(DATA FOR ANALYSIS begins)
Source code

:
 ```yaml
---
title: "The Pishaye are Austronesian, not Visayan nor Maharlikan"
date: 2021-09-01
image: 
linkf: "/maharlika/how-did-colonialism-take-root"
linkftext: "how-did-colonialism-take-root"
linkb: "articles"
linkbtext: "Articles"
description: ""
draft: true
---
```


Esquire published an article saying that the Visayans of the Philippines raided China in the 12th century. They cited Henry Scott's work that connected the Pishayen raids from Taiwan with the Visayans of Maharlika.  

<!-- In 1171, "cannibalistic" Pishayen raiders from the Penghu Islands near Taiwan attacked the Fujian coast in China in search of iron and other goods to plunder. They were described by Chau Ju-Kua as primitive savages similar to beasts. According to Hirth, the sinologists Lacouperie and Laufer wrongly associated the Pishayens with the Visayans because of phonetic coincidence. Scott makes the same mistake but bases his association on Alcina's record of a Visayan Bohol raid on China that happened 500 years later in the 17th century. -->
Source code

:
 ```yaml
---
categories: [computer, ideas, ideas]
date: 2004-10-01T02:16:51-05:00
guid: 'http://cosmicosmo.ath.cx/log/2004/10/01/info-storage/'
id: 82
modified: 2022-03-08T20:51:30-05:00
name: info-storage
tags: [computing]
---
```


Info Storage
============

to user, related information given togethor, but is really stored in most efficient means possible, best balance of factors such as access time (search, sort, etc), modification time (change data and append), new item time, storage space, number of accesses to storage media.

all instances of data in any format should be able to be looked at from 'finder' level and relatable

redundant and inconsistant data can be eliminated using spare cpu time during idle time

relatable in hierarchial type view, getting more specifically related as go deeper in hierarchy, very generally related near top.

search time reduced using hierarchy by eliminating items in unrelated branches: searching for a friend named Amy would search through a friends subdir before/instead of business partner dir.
(DATA FOR ANALYSIS ends)
(DATA FOR ANALYSIS begins)
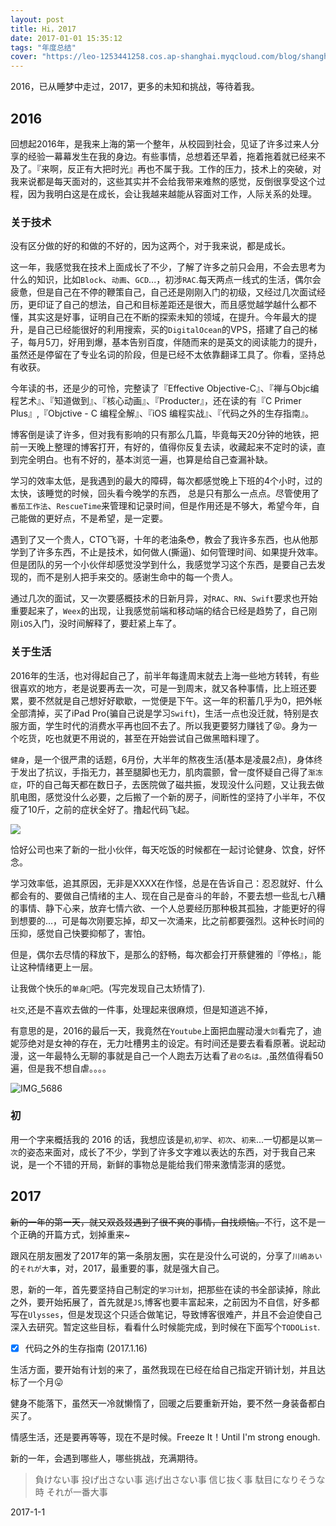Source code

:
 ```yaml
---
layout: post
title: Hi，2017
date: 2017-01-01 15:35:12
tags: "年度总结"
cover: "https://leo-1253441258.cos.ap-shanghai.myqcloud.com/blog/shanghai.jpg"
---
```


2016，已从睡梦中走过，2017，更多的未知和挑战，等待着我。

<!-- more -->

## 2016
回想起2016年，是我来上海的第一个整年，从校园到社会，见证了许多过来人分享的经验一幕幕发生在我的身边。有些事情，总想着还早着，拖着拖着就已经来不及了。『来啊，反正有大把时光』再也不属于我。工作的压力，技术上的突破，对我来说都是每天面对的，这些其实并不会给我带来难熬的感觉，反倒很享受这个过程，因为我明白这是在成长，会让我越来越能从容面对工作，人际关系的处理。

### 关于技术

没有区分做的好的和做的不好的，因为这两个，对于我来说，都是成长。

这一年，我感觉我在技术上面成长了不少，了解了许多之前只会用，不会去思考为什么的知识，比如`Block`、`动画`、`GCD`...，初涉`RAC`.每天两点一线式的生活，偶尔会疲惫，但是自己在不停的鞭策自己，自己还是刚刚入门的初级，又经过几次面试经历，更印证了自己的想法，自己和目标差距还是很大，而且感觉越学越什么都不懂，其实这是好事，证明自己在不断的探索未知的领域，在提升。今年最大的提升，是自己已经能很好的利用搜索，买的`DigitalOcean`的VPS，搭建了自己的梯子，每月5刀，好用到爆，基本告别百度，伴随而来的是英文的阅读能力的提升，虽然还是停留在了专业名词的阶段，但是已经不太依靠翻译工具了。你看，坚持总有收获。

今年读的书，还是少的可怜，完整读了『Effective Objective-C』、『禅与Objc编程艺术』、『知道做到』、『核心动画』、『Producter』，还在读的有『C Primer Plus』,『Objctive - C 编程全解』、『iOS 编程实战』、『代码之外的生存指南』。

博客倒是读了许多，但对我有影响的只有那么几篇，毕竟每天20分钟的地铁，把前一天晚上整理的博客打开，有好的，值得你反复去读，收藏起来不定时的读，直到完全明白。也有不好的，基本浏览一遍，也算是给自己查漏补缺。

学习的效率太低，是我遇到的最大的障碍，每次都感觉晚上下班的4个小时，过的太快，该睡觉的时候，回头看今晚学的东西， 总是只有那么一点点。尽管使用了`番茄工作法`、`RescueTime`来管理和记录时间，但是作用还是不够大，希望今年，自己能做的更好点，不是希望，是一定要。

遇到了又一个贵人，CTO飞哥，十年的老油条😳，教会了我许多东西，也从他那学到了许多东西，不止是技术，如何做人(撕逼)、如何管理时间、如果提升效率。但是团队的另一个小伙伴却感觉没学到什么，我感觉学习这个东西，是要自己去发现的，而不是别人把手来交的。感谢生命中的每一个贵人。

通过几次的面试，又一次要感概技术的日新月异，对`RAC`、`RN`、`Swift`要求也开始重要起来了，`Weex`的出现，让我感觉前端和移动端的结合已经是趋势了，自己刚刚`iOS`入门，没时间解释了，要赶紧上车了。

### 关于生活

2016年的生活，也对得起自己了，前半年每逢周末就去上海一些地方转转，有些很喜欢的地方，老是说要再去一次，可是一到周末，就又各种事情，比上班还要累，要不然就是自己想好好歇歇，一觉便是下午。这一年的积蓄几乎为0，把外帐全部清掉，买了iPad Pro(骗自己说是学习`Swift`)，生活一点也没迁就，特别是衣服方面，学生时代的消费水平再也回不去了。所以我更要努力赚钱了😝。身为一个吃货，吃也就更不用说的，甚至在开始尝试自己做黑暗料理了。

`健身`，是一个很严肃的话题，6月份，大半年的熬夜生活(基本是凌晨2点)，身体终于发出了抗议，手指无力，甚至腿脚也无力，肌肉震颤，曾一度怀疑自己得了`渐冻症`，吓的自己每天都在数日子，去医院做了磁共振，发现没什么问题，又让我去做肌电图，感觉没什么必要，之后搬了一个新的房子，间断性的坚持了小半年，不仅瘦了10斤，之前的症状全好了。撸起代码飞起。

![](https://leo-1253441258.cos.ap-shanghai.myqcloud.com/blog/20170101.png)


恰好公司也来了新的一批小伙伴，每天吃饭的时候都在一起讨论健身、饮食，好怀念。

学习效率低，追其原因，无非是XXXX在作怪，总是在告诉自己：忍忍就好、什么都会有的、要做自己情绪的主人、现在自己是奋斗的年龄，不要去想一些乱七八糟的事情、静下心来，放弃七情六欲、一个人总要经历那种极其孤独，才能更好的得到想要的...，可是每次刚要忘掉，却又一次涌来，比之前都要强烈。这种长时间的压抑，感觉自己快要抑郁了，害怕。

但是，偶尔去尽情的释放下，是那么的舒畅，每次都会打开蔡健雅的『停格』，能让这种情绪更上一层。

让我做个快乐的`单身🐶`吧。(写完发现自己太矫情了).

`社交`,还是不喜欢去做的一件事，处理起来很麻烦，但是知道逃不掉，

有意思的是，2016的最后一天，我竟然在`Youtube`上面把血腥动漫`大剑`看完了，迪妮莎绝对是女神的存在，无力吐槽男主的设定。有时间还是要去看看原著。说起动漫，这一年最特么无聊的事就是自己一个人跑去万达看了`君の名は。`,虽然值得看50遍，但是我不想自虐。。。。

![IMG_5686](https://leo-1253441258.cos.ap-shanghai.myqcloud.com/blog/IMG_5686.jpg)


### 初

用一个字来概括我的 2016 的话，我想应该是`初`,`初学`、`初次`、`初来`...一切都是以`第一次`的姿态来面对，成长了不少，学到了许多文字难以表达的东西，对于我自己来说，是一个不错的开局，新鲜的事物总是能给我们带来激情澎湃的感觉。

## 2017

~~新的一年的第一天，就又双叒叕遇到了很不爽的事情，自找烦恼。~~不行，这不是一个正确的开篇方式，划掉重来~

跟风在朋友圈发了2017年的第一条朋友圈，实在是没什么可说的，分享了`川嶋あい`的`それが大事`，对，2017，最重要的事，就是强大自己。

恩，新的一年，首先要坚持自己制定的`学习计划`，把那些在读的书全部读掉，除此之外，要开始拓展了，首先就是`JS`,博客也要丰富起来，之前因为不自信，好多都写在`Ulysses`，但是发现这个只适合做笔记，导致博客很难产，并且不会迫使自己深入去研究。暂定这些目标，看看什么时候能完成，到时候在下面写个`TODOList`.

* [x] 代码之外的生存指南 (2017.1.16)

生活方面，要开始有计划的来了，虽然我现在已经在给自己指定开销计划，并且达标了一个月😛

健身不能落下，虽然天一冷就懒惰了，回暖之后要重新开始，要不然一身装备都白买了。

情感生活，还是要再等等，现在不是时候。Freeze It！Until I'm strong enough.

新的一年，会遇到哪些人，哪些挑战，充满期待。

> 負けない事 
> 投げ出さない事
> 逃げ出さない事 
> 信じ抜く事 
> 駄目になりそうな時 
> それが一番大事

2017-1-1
(DATA FOR ANALYSIS ends)
(DATA FOR ANALYSIS begins)
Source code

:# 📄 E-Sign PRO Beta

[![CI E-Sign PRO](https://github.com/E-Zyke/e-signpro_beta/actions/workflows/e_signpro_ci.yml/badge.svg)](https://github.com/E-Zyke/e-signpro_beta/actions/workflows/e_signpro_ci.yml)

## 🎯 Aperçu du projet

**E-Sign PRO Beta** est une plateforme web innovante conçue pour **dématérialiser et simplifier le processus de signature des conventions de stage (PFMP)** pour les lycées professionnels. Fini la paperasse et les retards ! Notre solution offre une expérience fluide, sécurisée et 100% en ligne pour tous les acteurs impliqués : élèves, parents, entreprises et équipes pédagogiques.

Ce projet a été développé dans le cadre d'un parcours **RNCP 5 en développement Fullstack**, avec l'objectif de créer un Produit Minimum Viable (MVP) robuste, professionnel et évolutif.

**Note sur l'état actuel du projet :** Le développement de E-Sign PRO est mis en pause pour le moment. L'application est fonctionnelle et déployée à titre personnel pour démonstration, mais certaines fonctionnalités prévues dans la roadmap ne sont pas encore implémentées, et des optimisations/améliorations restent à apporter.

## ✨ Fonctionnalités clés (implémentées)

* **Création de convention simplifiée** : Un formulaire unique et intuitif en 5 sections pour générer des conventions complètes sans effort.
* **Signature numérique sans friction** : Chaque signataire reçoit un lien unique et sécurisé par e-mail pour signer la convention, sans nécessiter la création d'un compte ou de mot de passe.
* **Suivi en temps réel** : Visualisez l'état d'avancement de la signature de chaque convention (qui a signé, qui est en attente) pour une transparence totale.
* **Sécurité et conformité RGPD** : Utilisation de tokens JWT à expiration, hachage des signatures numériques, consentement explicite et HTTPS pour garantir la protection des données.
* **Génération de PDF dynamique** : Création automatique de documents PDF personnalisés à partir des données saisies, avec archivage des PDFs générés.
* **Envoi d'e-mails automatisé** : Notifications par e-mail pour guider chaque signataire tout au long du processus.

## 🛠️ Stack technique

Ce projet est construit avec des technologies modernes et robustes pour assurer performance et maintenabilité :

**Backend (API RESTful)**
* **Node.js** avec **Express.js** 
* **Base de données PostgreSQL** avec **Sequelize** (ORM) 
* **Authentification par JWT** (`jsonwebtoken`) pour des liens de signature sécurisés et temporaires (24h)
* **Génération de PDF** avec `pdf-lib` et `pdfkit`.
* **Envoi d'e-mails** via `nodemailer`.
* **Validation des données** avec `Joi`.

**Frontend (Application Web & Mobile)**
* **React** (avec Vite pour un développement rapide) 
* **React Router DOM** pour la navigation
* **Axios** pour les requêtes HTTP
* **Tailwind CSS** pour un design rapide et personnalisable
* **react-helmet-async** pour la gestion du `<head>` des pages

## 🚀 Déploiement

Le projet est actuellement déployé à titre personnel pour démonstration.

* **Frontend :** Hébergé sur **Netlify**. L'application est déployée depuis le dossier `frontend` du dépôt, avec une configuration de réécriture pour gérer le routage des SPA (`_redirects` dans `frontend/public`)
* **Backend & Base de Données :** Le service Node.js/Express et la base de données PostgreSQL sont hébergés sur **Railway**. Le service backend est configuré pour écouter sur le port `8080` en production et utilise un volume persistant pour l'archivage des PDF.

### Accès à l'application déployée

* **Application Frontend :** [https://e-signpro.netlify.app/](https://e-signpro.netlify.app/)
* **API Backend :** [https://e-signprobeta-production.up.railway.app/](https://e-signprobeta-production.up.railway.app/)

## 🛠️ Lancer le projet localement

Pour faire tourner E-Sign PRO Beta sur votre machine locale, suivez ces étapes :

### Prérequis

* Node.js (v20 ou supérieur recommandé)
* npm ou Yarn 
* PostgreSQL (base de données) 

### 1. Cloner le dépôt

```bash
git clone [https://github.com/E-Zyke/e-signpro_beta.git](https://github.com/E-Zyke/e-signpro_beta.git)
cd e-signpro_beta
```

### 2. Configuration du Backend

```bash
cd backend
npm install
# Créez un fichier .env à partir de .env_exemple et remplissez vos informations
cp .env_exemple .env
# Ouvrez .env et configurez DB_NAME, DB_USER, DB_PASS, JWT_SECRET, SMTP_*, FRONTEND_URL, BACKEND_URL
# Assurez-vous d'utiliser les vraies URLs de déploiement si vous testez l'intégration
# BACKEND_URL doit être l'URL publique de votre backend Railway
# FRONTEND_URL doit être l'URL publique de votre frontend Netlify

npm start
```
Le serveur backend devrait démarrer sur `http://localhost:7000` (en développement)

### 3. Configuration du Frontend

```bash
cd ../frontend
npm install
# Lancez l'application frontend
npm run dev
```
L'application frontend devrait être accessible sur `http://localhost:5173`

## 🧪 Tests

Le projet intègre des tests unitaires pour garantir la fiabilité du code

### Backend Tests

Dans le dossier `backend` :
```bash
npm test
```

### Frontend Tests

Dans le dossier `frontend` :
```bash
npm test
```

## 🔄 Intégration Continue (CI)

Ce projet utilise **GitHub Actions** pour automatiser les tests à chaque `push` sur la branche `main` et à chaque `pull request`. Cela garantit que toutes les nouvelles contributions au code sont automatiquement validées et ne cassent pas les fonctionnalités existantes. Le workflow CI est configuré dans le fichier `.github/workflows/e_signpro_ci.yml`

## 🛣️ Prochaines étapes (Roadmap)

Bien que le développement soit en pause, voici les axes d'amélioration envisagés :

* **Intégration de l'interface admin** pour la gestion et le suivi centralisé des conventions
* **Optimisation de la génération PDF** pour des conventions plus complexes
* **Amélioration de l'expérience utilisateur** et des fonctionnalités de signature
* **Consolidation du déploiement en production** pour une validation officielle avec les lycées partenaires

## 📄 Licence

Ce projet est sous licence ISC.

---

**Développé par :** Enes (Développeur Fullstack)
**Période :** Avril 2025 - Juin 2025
(DATA FOR ANALYSIS ends)
= PROBLEM DETAILS =
Among the records above, find each line holding "PostgreSQL" and list it.

= RESULT FOR THIS EXERCISE =
* **Base de données PostgreSQL** avec **Sequelize** (ORM) 
* **Backend & Base de Données :** Le service Node.js/Express et la base de données PostgreSQL sont hébergés sur **Railway**. Le service backend est configuré pour écouter sur le port `8080` en production et utilise un volume persistant pour l'archivage des PDF.
* PostgreSQL (base de données) 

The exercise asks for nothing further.